A conversion instruction and the fact that the tensor cores support it means it is supported in the HW, IMO.

In nVIDIA hardware specifically.
It's not part of IEEE 754 though, it's nVIDIA's own variant for their hardware, which has massive marketshare.
So that's fine for them.

But the bigger question is, should there be larger adoptions in terms of the wider Standards Body in the programming / hardware community?

Or is there a alternative solution?

kerberos_20 · Dec 20, 2022

Kamen Rider Blade said:
I wonder how much work goes underneath the instruction to get it to convert.

I'm not much into AI, so I don't know if "rounding off the fractional part and replacing the low-order bits with 0's" is 'Ok' to do.

In nVIDIA hardware specifically.
It's not part of IEEE 754 though, it's nVIDIA's own variant for their hardware, which has massive marketshare.
So that's fine for them.

But the bigger question is, should there be larger adoptions in terms of the wider Standards Body in the programming / hardware community?

Or is there a alternative solution?

alternative solution is fp16 or bfloat16, which also tells you if its okay to use it or not, you just dont use fp16 if you need high precision

bit_user · Dec 20, 2022

kerberos_20 said:
alternative solution is fp16 or bfloat16,

To @Kamen Rider Blade 's point about standardization, fp16 is actually included in the 2008 revision of IEEE 754.

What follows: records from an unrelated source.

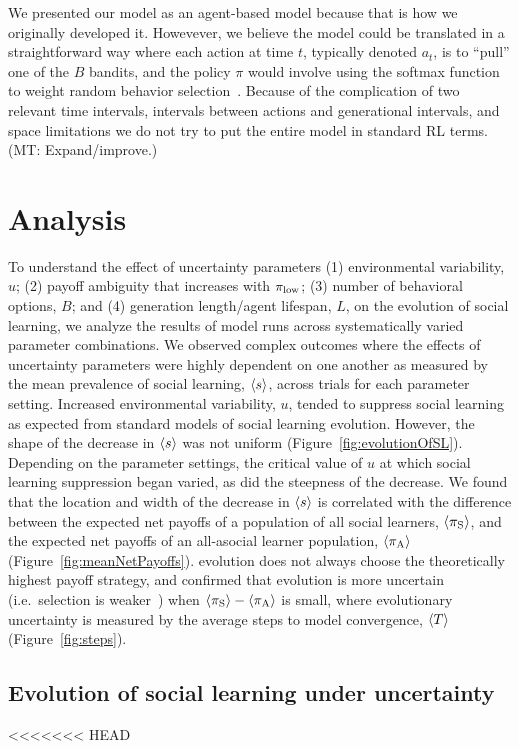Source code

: \documentclass[letterpaper,11.5pt]{scrartcl}
\newcommand{\mt}[1]{{\textcolor{myorange} {({\tiny MT:} #1)}}}
\begin{document}
We presented our model as an agent-based model because that is
how we originally developed it. Howevever, we believe the model could be 
translated in a straightforward way where each action at time $t$, typically denoted
$a_t$, is to ``pull'' one of the $B$ bandits, and the policy $\pi$ would 
involve using the softmax function to weight random behavior
selection~\cite{SuttonBartoBook}. Because of the complication of two
relevant time intervals, intervals between actions and generational intervals, and
space limitations we do not try to put the entire model in standard RL terms.
\mt{Expand/improve.}

\section{Analysis}

To understand the effect of uncertainty parameters (1) environmental variability, $u$; (2) payoff
ambiguity that increases with $\pi_{\mathrm{low}}$; (3) number of behavioral options, $B$; and 
(4) generation length/agent lifespan, $L$, on the evolution of social learning, we analyze the results of
model runs across systematically varied parameter combinations.  We observed complex
outcomes where the effects of uncertainty parameters were highly dependent on one
another as measured by the mean prevalence of social learning, $\langle s \rangle$, across
trials for each parameter setting.  Increased environmental variability, $u$, 
tended to suppress social learning as expected from standard models of
social learning evolution. However, the shape of the decrease in $\langle s \rangle$ 
was not uniform (Figure~\ref{fig:evolutionOfSL}). 
Depending on the parameter settings, the critical value of $u$ at which social 
learning suppression began varied, as did the steepness of the decrease. 
We found that the location and width of the decrease in $\langle s \rangle$ is correlated
with the difference between the expected net payoffs of a population of all
social learners, $\langle \pi_\mathrm{S} \rangle$, and the expected net payoffs
of an all-asocial learner population, $\langle \pi_\mathrm{A} \rangle$ (Figure~\ref{fig:meanNetPayoffs}). 
evolution does not always choose the theoretically highest payoff strategy,
and confirmed that evolution is more uncertain (i.e.\ selection is
weaker~\cite[p. 103]{BoydRicherson1985}) when $\langle \pi_\mathrm{S} \rangle - \langle \pi_\mathrm{A} \rangle$ is small, 
where evolutionary uncertainty is measured by the 
average steps to model convergence, $\langle T \rangle$ (Figure~\ref{fig:steps}).

\subsection{Evolution of social learning under uncertainty}
<<<<<<< HEAD
\end{document}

It was only about 5 or 6 years ago that the Deep Mind folks (a UK-based company that Google acquired) decided fp16 had the wrong balance between precision and range, for AI. That's when they proposed BFloat16, which they added to Google's own TPUs and many hardware vendors have adopted, since. Interestingly, it was not included in the 2020 update of IEEE 754. If it continues to see widespread use, maybe it'll appear in the 2028 revision.

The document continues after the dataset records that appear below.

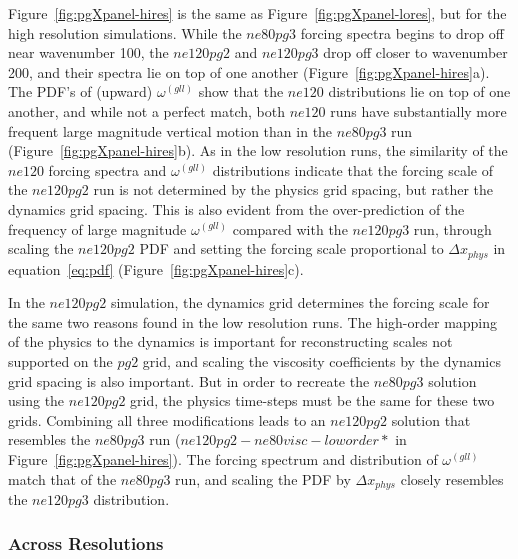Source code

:\documentclass[draft,linenumbers]{agujournal}
\begin{document}
Figure~\ref{fig:pgXpanel-hires} is the same as Figure~\ref{fig:pgXpanel-lores}, but for the high resolution simulations. While the $ne80pg3$ forcing spectra begins to drop off near wavenumber 100, the $ne120pg2$ and $ne120pg3$ drop off closer to wavenumber 200, and their spectra lie on top of one another (Figure~\ref{fig:pgXpanel-hires}a). The PDF's of (upward) $\omega^{(gll)}$ show that the $ne120$ distributions lie on top of one another, and while not a perfect match, both $ne120$ runs have substantially more frequent large magnitude vertical motion than in the $ne80pg3$ run (Figure~\ref{fig:pgXpanel-hires}b). As in the low resolution runs, the similarity of the $ne120$ forcing spectra and $\omega^{(gll)}$ distributions indicate that the forcing scale of the $ne120pg2$ run is not determined by the physics grid spacing, but rather the dynamics grid spacing. This is also evident from the over-prediction of the frequency of large magnitude $\omega^{(gll)}$ compared with the $ne120pg3$ run, through scaling the $ne120pg2$ PDF and setting the forcing scale proportional to $\Delta x_{phys}$ in equation~\eqref{eq:pdf} (Figure~\ref{fig:pgXpanel-hires}c).

In the $ne120pg2$ simulation, the dynamics grid determines the forcing scale for the same two reasons found in the low resolution runs. The high-order mapping of the physics to the dynamics is important for reconstructing scales not supported on the $pg2$ grid, and scaling the viscosity coefficients by the dynamics grid spacing is also important. But in order to recreate the $ne80pg3$ solution using the $ne120pg2$ grid, the physics time-steps must be the same for these two grids. Combining all three modifications leads to an $ne120pg2$ solution that resembles the $ne80pg3$ run ($ne120pg2-ne80visc-loworder*$ in Figure~\ref{fig:pgXpanel-hires}). The forcing spectrum and distribution of $\omega^{(gll)}$ match that of the $ne80pg3$ run, and scaling the PDF by $\Delta x_{phys}$ closely resembles the $ne120pg3$ distribution.

\subsubsection{Across Resolutions}\label{sec:allres}
\end{document}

If you want to understand the rationale behind Nvidia TF32 format, here's probably the best explanation you'll find:

NVIDIA Blogs: TensorFloat-32 Accelerates AI Training HPC upto 20x

NVIDIA's Ampere architecture with TF32 speeds single-precision work, maintaining accuracy and using no new code.

blogs.nvidia.com

Something I hadn't previously noticed: it has just enough precision to exactly represent all fp16 values! That makes it a superset of both BFloat16 and fp16! In fact, it's the smallest such representation.

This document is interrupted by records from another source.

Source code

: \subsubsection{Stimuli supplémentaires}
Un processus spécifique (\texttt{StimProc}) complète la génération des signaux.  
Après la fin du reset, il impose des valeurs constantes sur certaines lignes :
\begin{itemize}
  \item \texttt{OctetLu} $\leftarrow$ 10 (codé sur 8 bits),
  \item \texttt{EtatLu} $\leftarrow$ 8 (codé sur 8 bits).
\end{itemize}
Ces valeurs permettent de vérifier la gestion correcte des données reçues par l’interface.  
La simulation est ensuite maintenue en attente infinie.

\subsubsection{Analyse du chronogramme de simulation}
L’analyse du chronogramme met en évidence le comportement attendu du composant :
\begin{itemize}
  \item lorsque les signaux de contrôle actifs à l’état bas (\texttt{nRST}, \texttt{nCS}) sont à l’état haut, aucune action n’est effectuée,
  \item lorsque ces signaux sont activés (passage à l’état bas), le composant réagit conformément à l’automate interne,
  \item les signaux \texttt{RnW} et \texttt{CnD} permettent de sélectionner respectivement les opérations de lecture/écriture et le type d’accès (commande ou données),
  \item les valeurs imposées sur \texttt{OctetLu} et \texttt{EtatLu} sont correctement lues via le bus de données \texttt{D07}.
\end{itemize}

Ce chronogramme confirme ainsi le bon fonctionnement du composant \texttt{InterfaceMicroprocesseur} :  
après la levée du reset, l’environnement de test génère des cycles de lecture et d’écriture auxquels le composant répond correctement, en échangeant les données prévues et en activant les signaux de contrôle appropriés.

Kamen Rider Blade · Dec 21, 2022

bit_user said:
Something I hadn't previously noticed: it has just enough precision to exactly represent all fp16 values! That makes it a superset of both BFloat16 and fp16! In fact, it's the smallest such representation.

If that's the case, implementing a fp24 wouldn't be a bad idea.
AMD had implemented fp24 in the past, I'm sure they can implment it again in their hardware.
AMD have a Special version of fp24 that matches Pixar's PXR24 format in bit size, but was slightly off in bit-layout.
I'm sure they can make a slight adjustment to support PXR24.

This way it covers everything nVIDIA's TensorFloat covers & more.
_1-bit: Sign
_8-bit: Exponent
15-bit: fraction
That easily "Meets & Exceeds" nVIDIA's TensorFloat while being "Bit-Aligned".

Instead of bFloat16, we can call it aFloat24 =D

It should easily allow casting from FP32 down to AMD's FP24 formats.

Then we need to convince IEEE 754 that it's worth adding these FP24 formats into the standard and get all the compilers to support it.

bit_user · Dec 21, 2022

Kamen Rider Blade said:
Then we need to convince IEEE 754 that it's worth adding these FP24 formats into the standard and get all the compilers to support it.

I still don't know what problem you're trying to solve, here.

Anyway, a nice thing about TF32 is that it's already usable as fp32. The only compiler support needed is to convert to it, but you do that on the GPU and Nvidia's tools already support it.

Kamen Rider Blade · Dec 21, 2022

bit_user said:
I still don't know what problem you're trying to solve, here.

Wider Standards support for more fp data types on CPU & across the industry in all sorts of hardware.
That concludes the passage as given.